Rob Key scored two hundreds in a match a fortnight ago, one of them just shy of a double century, Kevin Pietersen may have been slashing and smashing at the Rose Bowl yesterday but has the reputation of being greedy - which in cricketing circles is a compliment - and Ian Bell continues to collect runs so relentlessly that he is starting to border on an obsessive compulsive disorder.

All of which is absolutely perfect news for this summer as Bell is the man the selectors have decreed should face Australia in the Test matches. His form is not new either. It actually started at the beginning of last season after a winter in Perth during which he admitted he learned to grow up.

Once in, it is a complete surprise when he is dismissed and that is because his style of play does not change. He has a neat, compact stance, decisive feet movement either forward to the pitch of the ball (which is surprising for short men usually tend to bat from the crease with their weight on the back foot) or back, and a discipline that prevents any lust for glamour strokes.

Instead he bats and accumulates, re-scrapes guard and then bats and accumulates again. It is efficient yet elegant and mighty effective. So his dismay, obvious in his disconsolate walk from the wicket at chipping a return catch to Ian Fisher, was warranted as he was only on 79 at the time and his third century of the season had seemed a formality.

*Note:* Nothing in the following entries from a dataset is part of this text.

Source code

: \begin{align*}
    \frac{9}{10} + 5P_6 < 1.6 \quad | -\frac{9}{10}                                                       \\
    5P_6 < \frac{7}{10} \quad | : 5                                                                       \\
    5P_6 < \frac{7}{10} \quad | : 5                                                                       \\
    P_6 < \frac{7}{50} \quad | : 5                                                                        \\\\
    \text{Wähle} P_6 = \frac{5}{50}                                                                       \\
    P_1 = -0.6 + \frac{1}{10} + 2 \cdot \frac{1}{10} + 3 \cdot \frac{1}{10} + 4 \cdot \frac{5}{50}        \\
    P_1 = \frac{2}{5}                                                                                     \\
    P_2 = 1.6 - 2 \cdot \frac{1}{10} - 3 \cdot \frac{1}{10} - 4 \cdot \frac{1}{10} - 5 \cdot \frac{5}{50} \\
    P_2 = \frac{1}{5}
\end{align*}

Instead it was left to his less celebrated partner, Jonathan Trott, to reach the milestone, his first Championship hundred in a year. His driving through the covers had a flamboyant flourish on the follow through but he was wisely circumspect to anything that merited caution. Fisher was swept and driven imperiously as Trott ensured Warwickshire a first-innings lead.

With the school pitch at this festival being slower and lower than a normal county ground, those runs could prove crucial on the final day. Warwickshire will want and need to score the bulk of their runs in the first innings before the pitch deteriorates and after the excellent partnership of 151 between Trott and Bell it was imperative that the rest of the middle order capitalised.

Alex Loudon played pleasantly, nurdling and scampering while Trott was subdued as Gloucestershire bowled to a ringed field. They were remiss, however, in allowing Upul Chandana to bowl a plentiful supply of full tosses without punishment.

Earlier in the week Gloucestershire hinted they were considering a second overseas player. Nathan Bracken, the Australian, has been mooted but what they desperately need is their first-choice one, Chandana, to find some form. Otherwise their dismal season could get worse.